*PROBLEM:*
In the data below, locate each line with the word "created" and list it.

*PROVIDED INFORMATION:*
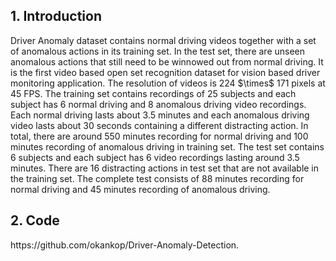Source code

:<h2>1. Introduction</h2>
Driver Anomaly dataset contains normal driving videos together with a set of anomalous actions in its training set. In the test set, there are unseen anomalous actions that still need to be winnowed out from normal driving. It is the first video based open set recognition dataset for vision based driver monitoring application. The resolution of videos is 224 $\times$ 171 pixels at 45 FPS. The training set contains recordings of 25 subjects and each subject has 6 normal driving and 8 anomalous driving video recordings. Each normal driving lasts about 3.5 minutes and each anomalous driving video lasts about 30 seconds containing a different distracting action. In total, there are around 550 minutes recording for normal driving and 100 minutes recording of anomalous driving in training set. The test set contains 6 subjects and each subject has 6 video recordings lasting around 3.5 minutes. There are 16 distracting actions in test set that are not available in the training set. The complete test consists of 88 minutes recording for normal driving and 45 minutes recording of anomalous driving. 
<h2>2. Code</h2>
https://github.com/okankop/Driver-Anomaly-Detection.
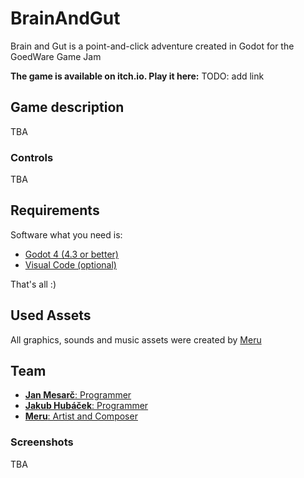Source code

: # BrainAndGut
Brain and Gut is a point-and-click adventure created in Godot for the GoedWare Game Jam

**The game is available on itch.io. Play it here:** TODO: add link

## Game description

TBA

### Controls

TBA

## Requirements

Software what you need is:

* [Godot 4 (4.3 or better)](https://godotengine.org/)
* [Visual Code (optional)](https://code.visualstudio.com/Download)

That's all :)

## Used Assets

All graphics, sounds and music assets were created by [Meru](https://merulon.itch.io/) 

## Team

- [**Jan Mesarč**: Programmer](https://janmesarc.online/)
- [**Jakub Hubáček**: Programmer](https://hubacekjakub.itch.io/)
- [**Meru**: Artist and Composer](https://merulon.itch.io/)

### Screenshots

TBA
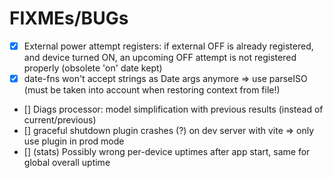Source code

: FIXMEs/BUGs
===========

- [X] External power attempt registers: if external OFF is already registered, and device turned ON, an upcoming OFF attempt is not registered properly (obsolete 'on' date kept)
- [X] date-fns won't accept strings as Date args anymore => use parseISO (must be taken into account when restoring context from file!)
- [] Diags processor: model simplification with previous results (instead of current/previous)
- [] graceful shutdown plugin crashes (?) on dev server with vite => only use plugin in prod mode
- [] (stats) Possibly wrong per-device uptimes after app start, same for global overall uptime
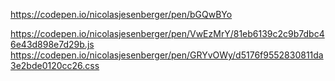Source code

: https://codepen.io/nicolasjesenberger/pen/bGQwBYo

https://codepen.io/nicolasjesenberger/pen/VwEzMrY/81eb6139c2c9b7dbc46e43d898e7d29b.js
https://codepen.io/nicolasjesenberger/pen/GRYvOWy/d5176f9552830811da3e2bde0120cc26.css
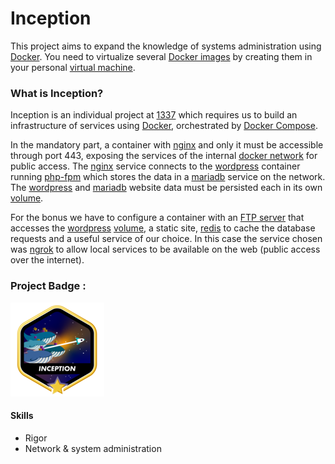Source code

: # Inception
This project aims to expand the knowledge of systems administration using [Docker](https://en.wikipedia.org/wiki/Docker_(software)).
You need to virtualize several [Docker images](https://www.techtarget.com/searchitoperations/definition/Docker-image) by creating them in your personal [virtual machine](https://www.vmware.com/topics/glossary/content/virtual-machine.html).

### What is Inception?
Inception is an individual project at [1337](1337.ma) which requires us to build an infrastructure of services using [Docker](https://docs.docker.com/get-started/overview/), orchestrated by [Docker Compose](https://docs.docker.com/compose/).

In the mandatory part, a container with [nginx](https://www.nginx.com/resources/glossary/nginx/) and only it must be accessible through port 443, exposing the services of the internal [docker network](https://docs.docker.com/network/) for public access. The [nginx](https://www.nginx.com/resources/glossary/nginx/) service connects to the [wordpress](https://en.wikipedia.org/wiki/WordPress) container running [php-fpm](https://www.php.net/manual/en/install.fpm.php) which stores the data in a [mariadb](https://en.wikipedia.org/wiki/MariaDB) service on the network. The [wordpress](https://en.wikipedia.org/wiki/WordPress) and [mariadb](https://en.wikipedia.org/wiki/MariaDB) website data must be persisted each in its own [volume](https://docs.docker.com/storage/volumes/).

For the bonus we have to configure a container with an [FTP server](https://en.wikipedia.org/wiki/Vsftpd) that accesses the [wordpress](https://en.wikipedia.org/wiki/WordPress) [volume](https://docs.docker.com/storage/volumes/), a static site, [redis](https://redis.io/) to cache the database requests and a useful service of our choice. In this case the service chosen was [ngrok](https://ngrok.com/) to allow local services to be available on the web (public access over the internet).

### Project Badge :

<img src="./images/inceptionm.png" width="150" height="150"/>

#### Skills
- Rigor
- Network & system administration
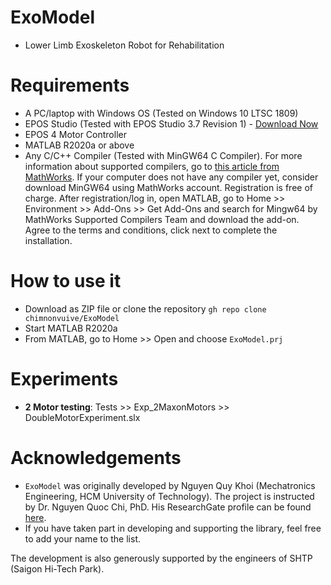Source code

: # ExoModel
* Lower Limb Exoskeleton Robot for Rehabilitation

# Requirements
* A PC/laptop with Windows OS (Tested on Windows 10 LTSC 1809)
* EPOS Studio (Tested with EPOS Studio 3.7 Revision 1) - [Download Now](https://www.maxongroup.com/medias/sys_master/root/8942467743774/EPOS-2-4-IDX-Setup.zip)
* EPOS 4 Motor Controller
* MATLAB R2020a or above
* Any C/C++ Compiler (Tested with MinGW64 C Compiler). For more information about supported compilers, go to [this article from MathWorks](https://www.mathworks.com/support/requirements/supported-compilers.html). If your computer does not have any compiler yet, consider download MinGW64 using MathWorks account. Registration is free of charge. After registration/log in, open MATLAB, go to Home >> Environment >> Add-Ons >> Get Add-Ons and search for Mingw64 by MathWorks Supported Compilers Team and download the add-on. Agree to the terms and conditions, click next to complete the installation.

# How to use it
* Download as ZIP file or clone the repository `gh repo clone chimnonvuive/ExoModel`
* Start MATLAB R2020a
* From MATLAB, go to Home >> Open and choose `ExoModel.prj`

# Experiments
* **2 Motor testing**: Tests >> Exp_2MaxonMotors >> DoubleMotorExperiment.slx

# Acknowledgements
* `ExoModel` was originally developed by Nguyen Quy Khoi (Mechatronics Engineering, HCM University of Technology). The project is instructed by Dr. Nguyen Quoc Chi, PhD. His ResearchGate profile can be found [here](https://www.researchgate.net/profile/Quoc-Chi-Nguyen).
* If you have taken part in developing and supporting the library, feel free to add your name to the list.

The development is also generously supported by the engineers of SHTP (Saigon Hi-Tech Park).
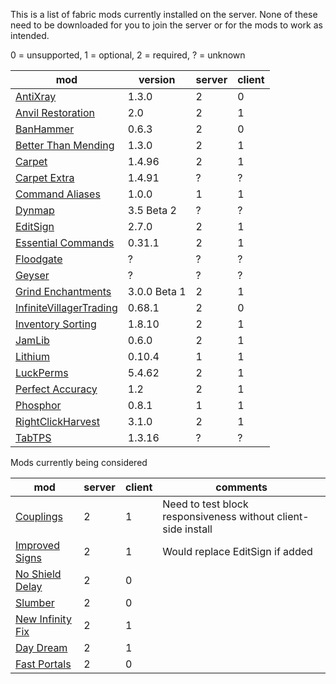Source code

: This is a list of fabric mods currently installed on the server. None of these need to be downloaded for you to join the server or for the mods to work as intended.

0 = unsupported, 1 = optional, 2 = required, ? = unknown

| mod | version | server | client |
| --- | --- | --- | --- |
| [AntiXray](https://modrinth.com/mod/anti-xray) | 1.3.0 | 2 | 0 |
| [Anvil Restoration](https://modrinth.com/mod/anvil-restoration) | 2.0 | 2 | 1 |
| [BanHammer](https://modrinth.com/mod/banhammer) | 0.6.3 | 2 | 0 |
| [Better Than Mending](https://modrinth.com/mod/better-than-mending) | 1.3.0 | 2 | 1 |
| [Carpet](https://modrinth.com/mod/carpet) | 1.4.96 | 2 | 1 |
| [Carpet Extra](https://github.com/gnembon/carpet-extra) | 1.4.91 | ? | ? |
| [Command Aliases](https://modrinth.com/mod/commandaliases) | 1.0.0 | 1 | 1 |
| [Dynmap](https://www.curseforge.com/minecraft/mc-mods/dynmapforge) | 3.5 Beta 2 | ? | ? |
| [EditSign](https://modrinth.com/mod/editsign) | 2.7.0 | 2 | 1 |
| [Essential Commands](https://modrinth.com/mod/essential-commands) | 0.31.1 | 2 | 1 |
| [Floodgate](https://github.com/GeyserMC/Floodgate/) | ? | ? | ? |
| [Geyser](https://geysermc.org/) | ? | ? | ? |
| [Grind Enchantments](https://modrinth.com/mod/grind-enchantments) |  3.0.0 Beta 1 | 2 | 1 |
| [InfiniteVillagerTrading](https://modrinth.com/mod/infinitevillagertrading) |  0.68.1 | 2 | 0 |
| [Inventory Sorting](https://modrinth.com/mod/inventory-sorting) | 1.8.10 | 2 | 1 |
| [JamLib](https://modrinth.com/mod/jamlib) | 0.6.0 | 2 | 1 |
| [Lithium](https://modrinth.com/mod/lithium) | 0.10.4 | 1 | 1 |
| [LuckPerms](https://luckperms.net/) | 5.4.62 | 2 | 1 |
| [Perfect Accuracy](https://modrinth.com/mod/perfect-accuracy) | 1.2 | 2 | 1 |
| [Phosphor](https://modrinth.com/mod/phosphor) | 0.8.1 | 1 | 1 |
| [RightClickHarvest](https://modrinth.com/mod/rightclickharvest) | 3.1.0 | 2 | 1 |
| [TabTPS](https://modrinth.com/plugin/tabtps) | 1.3.16 | ? | ? |

Mods currently being considered

| mod | server | client | comments |
| --- | --- | --- | --- |
| [Couplings](https://modrinth.com/mod/couplings) | 2 | 1 | Need to test block responsiveness without client-side install |
| [Improved Signs](https://modrinth.com/mod/improved-signs) | 2 | 1 | Would replace EditSign if added |
| [No Shield Delay](https://modrinth.com/mod/no-shield-delay) | 2 | 0 | |
| [Slumber](https://modrinth.com/mod/slumber) | 2 | 0 | |
| [New Infinity Fix](https://modrinth.com/mod/new-infinity-fix) | 2 | 1 | |
| [Day Dream](https://modrinth.com/mod/day-dream) | 2 | 1 | |
| [Fast Portals](https://modrinth.com/mod/fast-portals) | 2 | 0 | |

*SOLUTION FOR THIS PROBLEM:*
Brain and Gut is a point-and-click adventure created in Godot for the GoedWare Game Jam
All graphics, sounds and music assets were created by [Meru](https://merulon.itch.io/) 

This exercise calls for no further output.